Why Dylan Alcott Is Happier Than Ever To Be Retired And “Redundant”

"I'm washed up."

Having announced his retirement from professional tennis last year, you’d be forgiven for thinking life may have slowed down for Dylan Alcott.

A quick glimpse of the Paralympian’s Instagram feed, filled with enviable snaps of a European summer, would seemingly confirm this, but when we sit down to chat with him in Birmingham for the 2022 Commonwealth Games, the reality is anything but.

Having put his holiday plans on hold to head to the event as a friend of luxury watch maker Longines, Dylan reveals since being announced as Australian Of The Year he’s been inundated with requests for appearances and keynote speeches.

“It’s extremely busy, but in a good way,” Dylan tells marie claire Australia of retired life. “So many people want to learn and listen about disability, it opens a lot of doors that wouldn’t normally be open.”

Dylan Alcott
Dylan’s enjoying his post tennis life. (Credit: Instagram)

Following on from 2021 recipient and close friend Grace Tame is no easy feat, but Dylan says if he can fulfil the role “even in a small way compared to her, my job has been done”.

“I’m really proud of what she did, she had such an impact and to call her a friend is really cool.”

Not one to waste a precious moment, once Dylan hands over the prestigious baton of AOTY to the next recipient, he reveals he’s set his sights on acting.

“I’ve already had a couple opportunities already. I can’t tell you, I think it’s secret,” Dylan teases. 

“I don’t even know if I’m good, to be honest, but why not? I always say ‘Why couldn’t Brad Pitt be in a wheelchair?’ I’m not saying I’m Brad Pitt, but like an Oscar winner with a disability.” 

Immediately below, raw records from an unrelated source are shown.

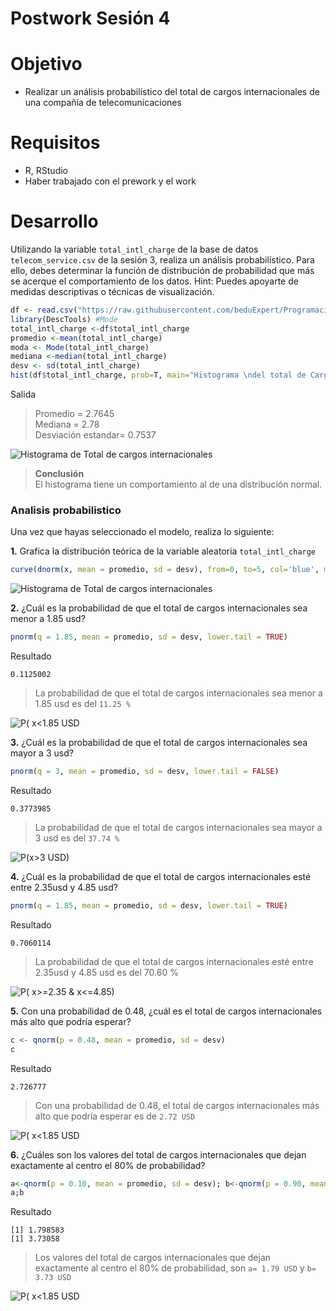 # Postwork Sesión 4
# Objetivo
- Realizar un análisis probabilístico del total de cargos internacionales de una compañía de telecomunicaciones
# Requisitos
- R, RStudio
- Haber trabajado con el prework y el work
# Desarrollo
Utilizando la variable `total_intl_charge` de la base de datos `telecom_service.csv` de la sesión 3, realiza un análisis probabilístico. Para ello, debes determinar la función de distribución de probabilidad que más se acerque el comportamiento de los datos. Hint: Puedes apoyarte de medidas descriptivas o técnicas de visualización.
```R
df <- read.csv("https://raw.githubusercontent.com/beduExpert/Programacion-R-Santander-2022/main/Sesion-03/Data/telecom_service.csv")
library(DescTools) #Mode
total_intl_charge <-df$total_intl_charge
promedio <-mean(total_intl_charge)
moda <- Mode(total_intl_charge)
mediana <-median(total_intl_charge)
desv <- sd(total_intl_charge)
hist(df$total_intl_charge, prob=T, main="Histograma \ndel total de Cargos internacionales")
```
Salida
> Promedio = 2.7645  
Mediana = 2.78  
Desviación estandar= 0.7537  

![Histograma de Total de cargos internacionales](./histograma_TCInt.png)

> **Conclusión**  
> El histograma tiene un comportamiento al de una distribución normal.
### Analisis probabilistico
Una vez que hayas seleccionado el modelo, realiza lo siguiente:

**1.** Grafica la distribución teórica de la variable aleatoria `total_intl_charge`
```R 
curve(dnorm(x, mean = promedio, sd = desv), from=0, to=5, col='blue', main = "Distribución \n teórica", ylab = "f(x)", xlab = "X")
```
![Histograma de Total de cargos internacionales](./grafica_distribuci%C3%B3n_teorica.png)

**2.** ¿Cuál es la probabilidad de que el total de cargos internacionales sea menor a 1.85 usd?
```R 
pnorm(q = 1.85, mean = promedio, sd = desv, lower.tail = TRUE)
```
Resultado
```
0.1125002
```
> La probabilidad de que el total de cargos internacionales sea menor a 1.85 usd es del `11.25 %`

![P( x<1.85 USD](./grafica_p4_e2.png)

**3.** ¿Cuál es la probabilidad de que el total de cargos internacionales sea mayor a 3 usd?
```R 
pnorm(q = 3, mean = promedio, sd = desv, lower.tail = FALSE)
```
Resultado
```
0.3773985
```
> La probabilidad de que el total de cargos internacionales sea mayor a 3 usd es del `37.74 %`

![ P(x>3 USD)](./grafica_p4_e3.png)

**4.** ¿Cuál es la probabilidad de que el total de cargos internacionales esté entre 2.35usd y 4.85 usd?
```R 
pnorm(q = 1.85, mean = promedio, sd = desv, lower.tail = TRUE)
```

Resultado
```
0.7060114
```
> La probabilidad de que el total de cargos internacionales esté entre 2.35usd y 4.85 usd es del 70.60 %

![P( x>=2.35 & x<=4.85) ](./grafica_p4_e4.png)

**5.** Con una probabilidad de 0.48, ¿cuál es el total de cargos internacionales más alto que podría esperar?
```R 
c <- qnorm(p = 0.48, mean = promedio, sd = desv)
c
```
Resultado
```
2.726777
```
> Con una probabilidad de 0.48, el total de cargos internacionales más alto que podría esperar es de `2.72 USD`

![P( x<1.85 USD](./grafica_p4_e5.png)

**6.** ¿Cuáles son los valores del total de cargos internacionales que dejan exactamente al centro el 80% de probabilidad?
```R 
a<-qnorm(p = 0.10, mean = promedio, sd = desv); b<-qnorm(p = 0.90, mean = promedio, sd = desv)
a;b
```
Resultado
```
[1] 1.798583
[1] 3.73058
```
> Los valores del total de cargos internacionales que dejan exactamente al centro el 80% de probabilidad, son `a= 1.79 USD` y `b= 3.73 USD`

![P( x<1.85 USD](./grafica_p4_e6.png)
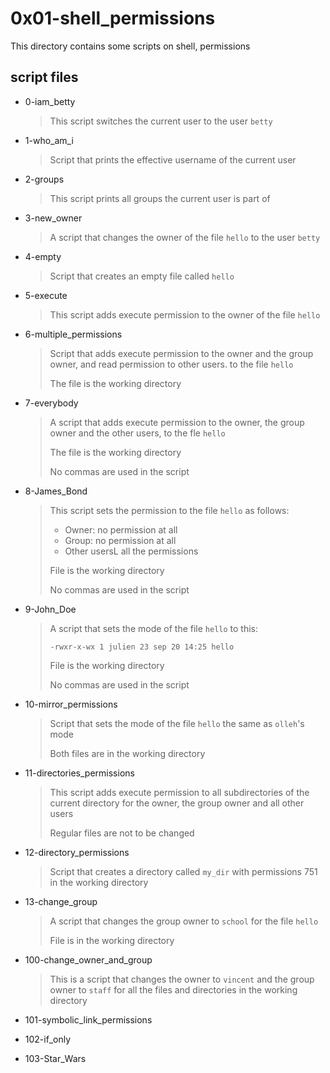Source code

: # 0x01-shell_permissions

This directory contains some scripts on shell, permissions

## script files

* 0-iam_betty

    > This script switches the current user to the user `betty`

* 1-who_am_i

    > Script that prints the effective username of the current user

* 2-groups

    > This script prints all groups the current user is part of

* 3-new_owner

    > A script that changes the owner of the file `hello` to the user `betty`
    
* 4-empty

    > Script that creates an empty file called `hello`
    
* 5-execute

    > This script adds execute permission to the owner of the file `hello`

* 6-multiple_permissions

    > Script that adds execute permission to the owner and the group owner, and read permission to other users. to the file `hello`
    >
    > The file is the working directory

* 7-everybody

    > A script that adds execute permission to the owner, the group owner and the other users, to the fle `hello`
    >
    > The file is the working directory
    >
    > No commas are used in the script

* 8-James_Bond

    > This script sets the permission to the file `hello` as follows:
    >
    > * Owner: no permission at all
    > * Group: no permission at all
    > * Other usersL all the permissions
    >
    > File is the working directory
    >
    > No commas are used in the script

* 9-John_Doe

    > A script that sets the mode of the file `hello` to this:
    >
    > ```-rwxr-x-wx 1 julien 23 sep 20 14:25 hello```
    >
    > File is the working directory
    >
    > No commas are used in the script

* 10-mirror_permissions

    > Script that sets the mode of the file `hello` the same as `olleh`'s mode
    >
    > Both files are in the working directory

* 11-directories_permissions

    > This script adds execute permission to all subdirectories of the current directory for the owner, the group owner and all other users
    >
    > Regular files are not to be changed

* 12-directory_permissions

    > Script that creates a directory called `my_dir` with permissions 751 in the working directory

* 13-change_group

    > A script that changes the group owner to `school` for the file `hello`
    >
    > File is in the working directory

* 100-change_owner_and_group

    > This is a script that changes the owner to `vincent` and the group owner to `staff` for all the files and directories in the working directory
    
* 101-symbolic_link_permissions
* 102-if_only
* 103-Star_Wars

dylan alcott grace tame australian of the year
Dylan Alcott being awarded Australian Of The Year, on stage with Grace Tame. (Credit: Getty.)

Always working to do what he’s “most passionate about, which is being an advocate” for those with a disability, Dylan says he’s thrilled to work with Longines to do just that and embrace the luxury watch maker’s motto: “Elegance is an attitude.”

“It’s about your authenticity, your attitude, but also what you stand for and your purpose,” he tells us. “And I feel empowered to be elegant, especially as someone with a disability.”

He adds: “To have a guy in a wheelchair as the front of a premium watch brand like Longines, that just didn’t happen in the past. It’s about representing them and trying to change perceptions in everything that I can do—greater representation everywhere, not just in sport.”

Dylan and fellow friend of the brand, Sarah Ellen, at the Commonwealth Games. (Credit: Sam Bisso)

Attending the Commonwealth Games this year alongside fellow friend of the brand Sarah Ellen, Dylan assures us he’s happier than ever watching on from the sidelines and supporting his fellow athletes and friends.

“The thing I’m most excited about is the integration of para sport and the able-bodied sport of the Com Games. It’s the only event that does it, also getting to watch my friends compete like Ellie Cole, Madison de Rozario who are para sport athletes, and my friend Peter Bol.”

 “I’m not getting the itch to get back and compete, which is good. I’m ready for something else, a new challenge, but also there’s so many athletes with disability coming through that I’m redundant now, I’m washed up,” he says with a laugh.

No matter how humbled and eager Dylan may be to share the spotlight, it’s a sentiment we know could never be true about the inspiring star.